Falsche Investitionen

Zu Hektik neigt der Kaderplaner jedoch nicht. Dafür ist er zu lange im Geschäft. Seit 19 Jahren sichtet und bewertet er Spieler. „Diamantenauge“ wird er in der Branche genannt, weil er bereits eine Reihe von Talenten entdeckt hat. Allerdings in einem anderen Segment. Mit diesem Szenario hat er sich nach eigener Auskunft aber auseinandergesetzt. „Natürlich habe ich in meinem bisherigen Portfolio nicht direkt die Lösungen für die zweite Liga“, sagt Mislintat, „außer man schaut auf die Bank oder die U-23-Mannschaften der großen Vereine.“ Er hat das regelmäßig getan. Und wie Finanzvorstand Stefan Heim betont, werden sinnvolle Transfers nach dem Absturz in die Zweitklassigkeit nicht zwingend am Geld scheitern. Handlungsfähigkeit besteht. Was den Herrn über die Zahlen viel mehr umtreibt, nennt er „das Mittel-Verwendungsproblem“. Sprich: „Wir haben nicht zu wenig Geld in Spieler investiert, sondern wir haben falsch investiert.“

Verpflichtungen und Vertragsverlängerungen, die sich sportlich nicht ausgezahlt haben, sind damit gemeint. Mehr als 30 Millionen Euro wurden im vergangenen Sommer in Beine gesteckt – plus kräftigem Nachschlag im Winter. Für die Aktivitäten auf dem Transfermarkt war in der abgelaufenen Runde Michael Reschke verantwortlich.
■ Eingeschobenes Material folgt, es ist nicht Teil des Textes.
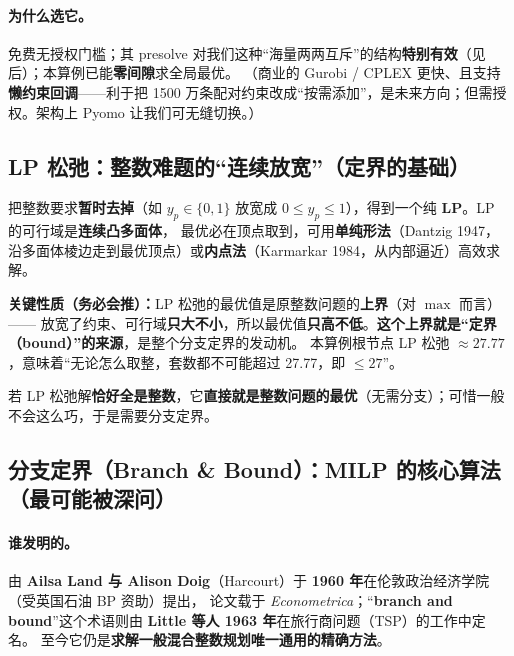 \documentclass[11pt]{ctexart}
\begin{document}
\paragraph{为什么选它。}免费无授权门槛；其 presolve 对我们这种“海量两两互斥”的结构\textbf{特别有效}（见后）；本算例已能\textbf{零间隙}求全局最优。
（商业的 Gurobi / CPLEX 更快、且支持\textbf{懒约束回调}——利于把 1500 万条配对约束改成“按需添加”，是未来方向；但需授权。架构上 Pyomo 让我们可无缝切换。）

\subsection{LP 松弛：整数难题的“连续放宽”（定界的基础）}
把整数要求\textbf{暂时去掉}（如 $y_p\in\{0,1\}$ 放宽成 $0\le y_p\le1$），得到一个纯 \textbf{LP}。LP 的可行域是\textbf{连续凸多面体}，
最优必在顶点取到，可用\textbf{单纯形法}（Dantzig 1947，沿多面体棱边走到最优顶点）或\textbf{内点法}（Karmarkar 1984，从内部逼近）高效求解。
\begin{key}\textbf{关键性质（务必会推）：}LP 松弛的最优值是原整数问题的\textbf{上界}（对 $\max$ 而言）——
放宽了约束、可行域\textbf{只大不小}，所以最优值\textbf{只高不低}。\textbf{这个上界就是“定界（bound）”的来源}，是整个分支定界的发动机。
本算例根节点 LP 松弛 $\approx 27.77$，意味着“无论怎么取整，套数都不可能超过 27.77，即 $\le 27$”。
\end{key}
若 LP 松弛解\textbf{恰好全是整数}，它\textbf{直接就是整数问题的最优}（无需分支）；可惜一般不会这么巧，于是需要分支定界。

\subsection{分支定界（Branch \& Bound）：MILP 的核心算法（最可能被深问）}
\paragraph{谁发明的。}由 \textbf{Ailsa Land 与 Alison Doig}（Harcourt）于 \textbf{1960 年}在伦敦政治经济学院（受英国石油 BP 资助）提出，
论文载于 \emph{Econometrica}；“\textbf{branch and bound}”这个术语则由 \textbf{Little 等人 1963 年}在旅行商问题（TSP）的工作中定名。
至今它仍是\textbf{求解一般混合整数规划唯一通用的精确方法}。
\end{document}
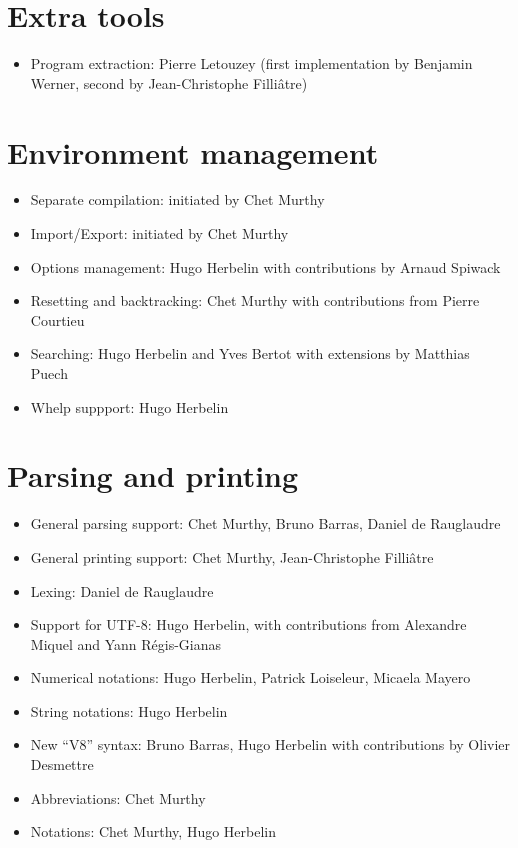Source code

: \documentclass{article}
\begin{document}
\section{Extra tools}

\begin{itemize}
\item Program extraction: Pierre Letouzey (first implementation by
  Benjamin Werner, second by Jean-Christophe Filliâtre)
\end{itemize}

\section{Environment management}

\begin{itemize}
\item Separate compilation: initiated by Chet Murthy
\item Import/Export: initiated by Chet Murthy
\item Options management: Hugo Herbelin with contributions by Arnaud Spiwack
\item Resetting and backtracking: Chet Murthy with contributions from Pierre Courtieu
\item Searching: Hugo Herbelin and Yves Bertot with extensions by Matthias Puech
\item Whelp suppport: Hugo Herbelin
\end{itemize}

\section{Parsing and printing}

\begin{itemize}
\item General parsing support: Chet Murthy, Bruno Barras, Daniel de Rauglaudre
\item General printing support: Chet Murthy, Jean-Christophe Filliâtre
\item Lexing: Daniel de Rauglaudre
\item Support for UTF-8: Hugo Herbelin, with contributions from Alexandre Miquel and Yann Régis-Gianas
\item Numerical notations: Hugo Herbelin, Patrick Loiseleur, Micaela Mayero
\item String notations: Hugo Herbelin
\item New ``V8'' syntax: Bruno Barras, Hugo Herbelin with contributions by Olivier Desmettre
\item Abbreviations: Chet Murthy
\item Notations: Chet Murthy, Hugo Herbelin
\end{itemize}
\end{document}
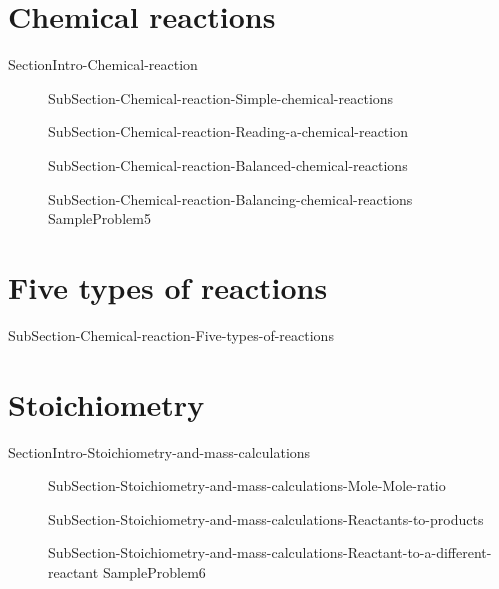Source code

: \documentclass[main.tex]{subfiles}
\begin{document}
\section{Chemical reactions}{SectionIntro-Chemical-reaction}
\sloppy\begin{description}
\item[] {SubSection-Chemical-reaction-Simple-chemical-reactions}
\item[]{SubSection-Chemical-reaction-Reading-a-chemical-reaction}
\item[]{SubSection-Chemical-reaction-Balanced-chemical-reactions}
\item[]{SubSection-Chemical-reaction-Balancing-chemical-reactions}
{SampleProblem5}
\end{description}


\section{Five types of reactions}{SubSection-Chemical-reaction-Five-types-of-reactions}



\section{Stoichiometry}{SectionIntro-Stoichiometry-and-mass-calculations}
\sloppy \begin{description}
\item[]{SubSection-Stoichiometry-and-mass-calculations-Mole-Mole-ratio}
\item[]{SubSection-Stoichiometry-and-mass-calculations-Reactants-to-products}
\item[] {SubSection-Stoichiometry-and-mass-calculations-Reactant-to-a-different-reactant}
{SampleProblem6}
\end{description}
\end{document}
Ohne einen Partner zu haben, der ihn entlastet oder eventuell sogar bremst. „Ich mache mir den Vorwurf, dass wir die Stelle des Sportdirektors nicht schnell genug besetzt haben“, sagt Dietrich. So liefen einige Entwicklungen im internen Betrieb auseinander.

Als Moderator gefordert

An der Schnittstelle zwischen dem früheren Sportvorstand Reschke und den ehemaligen Trainern Tayfun Korkut und Markus Weinzierl ergaben sich Probleme, die auch den Spielern nicht verborgen blieben. Doch es gab keinen Moderator, der kommunikative oder atmosphärische Brücken schlug. Dieser Punkt gehört nun zu Mislintats Anforderungsprofil. Schon bei der Auswahl des neuen Cheftrainers Tim Walter hat er sich von der Idee leiten lassen, dass die fußballerischen Vorstellungen übereinstimmen. Jetzt gelte es, als Gruppe zusammenzuwachsen. „Wir müssen mit Vollgas nach vorne denken“, sagt Mislintat – in allen Bereichen.